----- DATA SHOWN -----

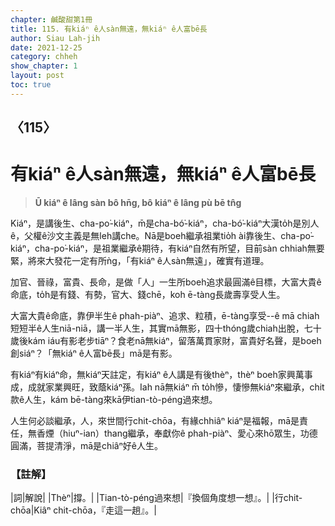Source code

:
 ```yaml
---
chapter: 鹹酸甜第1冊
title: 115. 有kiáⁿ ê人sàn無遠，無kiáⁿ ê人富bē長
author: Siau Lah-jih
date: 2021-12-25
category: chheh
show_chapter: 1
layout: post
toc: true
---
```

  
## 〈115〉
# 有kiáⁿ ê人sàn無遠，無kiáⁿ ê人富bē長
>**Ū kiáⁿ ê lâng sàn bô hn̄g, bô kiáⁿ ê lâng pù bē tn̂g**
  
Kiáⁿ，是講後生、cha-po͘-kiáⁿ，m̄是cha-bó͘-kiáⁿ，cha-bó͘-kiáⁿ大漢to̍h是別人ê，父權ê沙文主義是無leh講che。Nā是boeh繼承祖業tio̍h ài靠後生、cha-po͘-kiáⁿ，cha-po͘-kiáⁿ，是祖業繼承ê期待，有kiáⁿ自然有所望，目前sàn chhiah無要緊，將來大發花一定有所ǹg，「有kiáⁿ ê人sàn無遠」，確實有道理。

加官、晉祿，富貴、長命，是做「人」一生所boeh追求最圓滿ê目標，大富大貴ê命底，to̍h是有錢、有勢，官大、錢chē，koh ē-tàng長歲壽享受人生。

大富大貴ê命底，靠伊半生ê phah-piàⁿ、追求、粒積，ē-tàng享受--ê mā chiah短短半ê人生niā-niā，講一半人生，其實mā無影，四十thóng歲chiah出脫，七十歲後kám iáu有影老步tiāⁿ？食老nā無kiáⁿ，留落萬貫家財，富貴好名聲，是boeh創siáⁿ？「無kiáⁿ ê人富bē長」mā是有影。

有kiáⁿ有kiáⁿ命，無kiáⁿ天註定，有kiáⁿ ê人講是有後thèⁿ，thèⁿ boeh家興萬事成，成就家業興旺，致蔭kiáⁿ孫。Iah nā無kiáⁿ m̄ to̍h慘，悽慘無kiáⁿ來繼承，chit款ê人生，kám bē-tàng來kā伊tian-tò-péng過來想。

人生何必談繼承，人，來世間行chit-chōa，有緣chhiâⁿ kiáⁿ是福報，mā是責任，無香煙（hiuⁿ-ian）thang繼承，奉獻你ê phah-piàⁿ、愛心來hō͘眾生，功德圓滿，菩提清淨，mā是chiâⁿ好ê人生。

### 【註解】

|詞|解說|
|Thèⁿ|撐。|
|Tian-tò-péng過來想|『換個角度想一想』。|
|行chit-chōa|Kiâⁿ chit-chōa，『走這一趟』。|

-----

*EXERCISE BRIEF*: Would you copy each line above exactly as given, dropping any images?

*SOLUTION BELOW*:
Source code

:
 ```yaml
---
chapter: 鹹酸甜第1冊
title: 115. 有kiáⁿ ê人sàn無遠，無kiáⁿ ê人富bē長
author: Siau Lah-jih
date: 2021-12-25
category: chheh
show_chapter: 1
layout: post
toc: true
---
```

  
## 〈115〉
# 有kiáⁿ ê人sàn無遠，無kiáⁿ ê人富bē長
>**Ū kiáⁿ ê lâng sàn bô hn̄g, bô kiáⁿ ê lâng pù bē tn̂g**
  
Kiáⁿ，是講後生、cha-po͘-kiáⁿ，m̄是cha-bó͘-kiáⁿ，cha-bó͘-kiáⁿ大漢to̍h是別人ê，父權ê沙文主義是無leh講che。Nā是boeh繼承祖業tio̍h ài靠後生、cha-po͘-kiáⁿ，cha-po͘-kiáⁿ，是祖業繼承ê期待，有kiáⁿ自然有所望，目前sàn chhiah無要緊，將來大發花一定有所ǹg，「有kiáⁿ ê人sàn無遠」，確實有道理。

加官、晉祿，富貴、長命，是做「人」一生所boeh追求最圓滿ê目標，大富大貴ê命底，to̍h是有錢、有勢，官大、錢chē，koh ē-tàng長歲壽享受人生。

大富大貴ê命底，靠伊半生ê phah-piàⁿ、追求、粒積，ē-tàng享受--ê mā chiah短短半ê人生niā-niā，講一半人生，其實mā無影，四十thóng歲chiah出脫，七十歲後kám iáu有影老步tiāⁿ？食老nā無kiáⁿ，留落萬貫家財，富貴好名聲，是boeh創siáⁿ？「無kiáⁿ ê人富bē長」mā是有影。

有kiáⁿ有kiáⁿ命，無kiáⁿ天註定，有kiáⁿ ê人講是有後thèⁿ，thèⁿ boeh家興萬事成，成就家業興旺，致蔭kiáⁿ孫。Iah nā無kiáⁿ m̄ to̍h慘，悽慘無kiáⁿ來繼承，chit款ê人生，kám bē-tàng來kā伊tian-tò-péng過來想。

人生何必談繼承，人，來世間行chit-chōa，有緣chhiâⁿ kiáⁿ是福報，mā是責任，無香煙（hiuⁿ-ian）thang繼承，奉獻你ê phah-piàⁿ、愛心來hō͘眾生，功德圓滿，菩提清淨，mā是chiâⁿ好ê人生。

### 【註解】

|詞|解說|
|Thèⁿ|撐。|
|Tian-tò-péng過來想|『換個角度想一想』。|
|行chit-chōa|Kiâⁿ chit-chōa，『走這一趟』。|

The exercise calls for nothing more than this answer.